Aim of the exercise >>
In the material below, find each line with the word "smoke" and list it.
+++ Data supplied +++
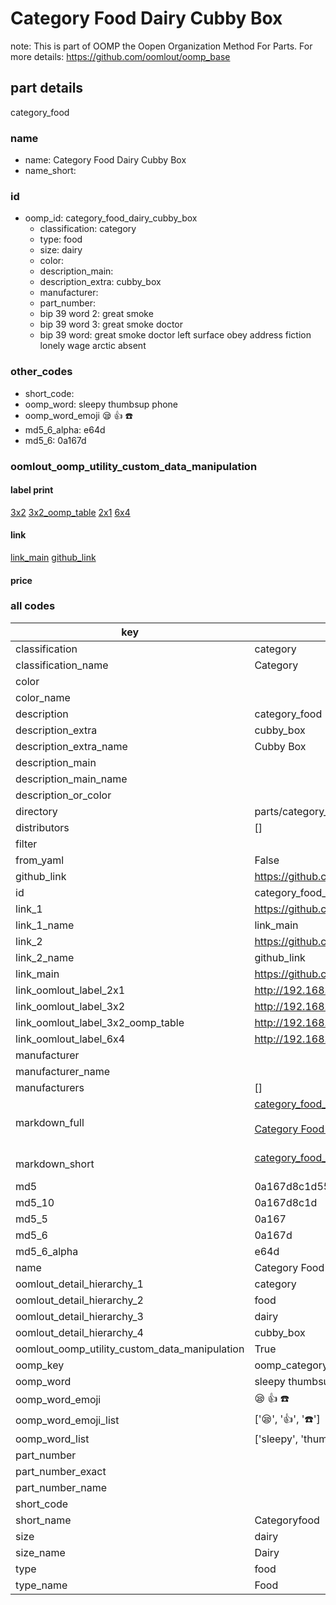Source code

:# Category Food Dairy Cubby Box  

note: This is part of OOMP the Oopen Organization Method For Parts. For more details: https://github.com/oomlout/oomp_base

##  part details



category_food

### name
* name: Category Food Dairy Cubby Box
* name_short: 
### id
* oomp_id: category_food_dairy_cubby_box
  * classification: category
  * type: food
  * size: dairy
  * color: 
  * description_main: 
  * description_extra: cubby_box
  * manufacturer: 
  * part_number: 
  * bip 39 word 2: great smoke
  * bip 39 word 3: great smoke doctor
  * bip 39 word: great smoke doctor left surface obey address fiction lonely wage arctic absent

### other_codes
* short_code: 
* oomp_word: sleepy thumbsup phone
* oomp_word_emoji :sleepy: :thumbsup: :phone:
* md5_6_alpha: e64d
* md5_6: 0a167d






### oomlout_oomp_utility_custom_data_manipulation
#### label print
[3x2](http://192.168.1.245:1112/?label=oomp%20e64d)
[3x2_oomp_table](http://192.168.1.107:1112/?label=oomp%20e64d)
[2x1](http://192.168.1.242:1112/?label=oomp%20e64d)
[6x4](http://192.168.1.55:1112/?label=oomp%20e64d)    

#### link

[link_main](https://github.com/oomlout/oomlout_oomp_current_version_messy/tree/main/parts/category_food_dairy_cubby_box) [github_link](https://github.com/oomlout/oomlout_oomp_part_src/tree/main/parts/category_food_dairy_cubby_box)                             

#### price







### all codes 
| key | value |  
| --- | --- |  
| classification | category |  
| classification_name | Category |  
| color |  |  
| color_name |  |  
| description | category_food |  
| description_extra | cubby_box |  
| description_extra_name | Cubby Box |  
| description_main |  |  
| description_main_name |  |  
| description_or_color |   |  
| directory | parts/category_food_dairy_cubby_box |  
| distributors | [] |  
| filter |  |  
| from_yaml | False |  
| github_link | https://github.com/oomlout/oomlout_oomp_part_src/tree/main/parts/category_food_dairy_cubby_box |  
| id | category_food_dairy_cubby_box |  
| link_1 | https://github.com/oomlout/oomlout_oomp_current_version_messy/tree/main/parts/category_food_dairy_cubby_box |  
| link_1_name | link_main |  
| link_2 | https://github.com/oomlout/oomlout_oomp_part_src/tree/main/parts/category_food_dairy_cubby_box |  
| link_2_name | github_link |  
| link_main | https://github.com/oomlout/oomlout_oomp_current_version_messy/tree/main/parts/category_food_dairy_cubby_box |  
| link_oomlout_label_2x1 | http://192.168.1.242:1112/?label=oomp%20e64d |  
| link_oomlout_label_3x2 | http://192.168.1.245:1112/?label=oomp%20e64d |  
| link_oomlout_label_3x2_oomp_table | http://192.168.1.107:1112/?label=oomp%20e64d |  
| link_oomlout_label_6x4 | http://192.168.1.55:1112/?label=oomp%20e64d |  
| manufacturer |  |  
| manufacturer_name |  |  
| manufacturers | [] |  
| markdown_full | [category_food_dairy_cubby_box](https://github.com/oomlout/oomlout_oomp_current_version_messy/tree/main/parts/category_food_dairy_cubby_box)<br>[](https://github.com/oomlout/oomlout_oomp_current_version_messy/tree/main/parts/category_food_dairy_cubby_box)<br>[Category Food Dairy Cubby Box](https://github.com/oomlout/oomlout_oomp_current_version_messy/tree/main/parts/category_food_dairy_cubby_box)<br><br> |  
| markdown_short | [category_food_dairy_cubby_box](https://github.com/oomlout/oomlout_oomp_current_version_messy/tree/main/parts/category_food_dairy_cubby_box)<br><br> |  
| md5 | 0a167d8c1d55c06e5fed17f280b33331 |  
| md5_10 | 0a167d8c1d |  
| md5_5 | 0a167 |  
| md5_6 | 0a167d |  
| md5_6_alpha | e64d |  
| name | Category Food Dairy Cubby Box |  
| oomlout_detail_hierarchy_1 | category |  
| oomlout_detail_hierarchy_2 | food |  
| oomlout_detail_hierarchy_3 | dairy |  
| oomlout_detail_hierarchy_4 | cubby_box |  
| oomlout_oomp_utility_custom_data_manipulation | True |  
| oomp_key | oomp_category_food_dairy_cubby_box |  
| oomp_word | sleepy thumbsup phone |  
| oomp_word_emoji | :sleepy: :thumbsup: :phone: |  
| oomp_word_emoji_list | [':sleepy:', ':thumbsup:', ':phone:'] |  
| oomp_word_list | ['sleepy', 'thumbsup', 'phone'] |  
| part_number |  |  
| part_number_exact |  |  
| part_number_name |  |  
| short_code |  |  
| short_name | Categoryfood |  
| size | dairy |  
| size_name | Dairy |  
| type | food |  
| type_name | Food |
+++
Exercise response >>
  * bip 39 word 2: great smoke
  * bip 39 word 3: great smoke doctor
  * bip 39 word: great smoke doctor left surface obey address fiction lonely wage arctic absent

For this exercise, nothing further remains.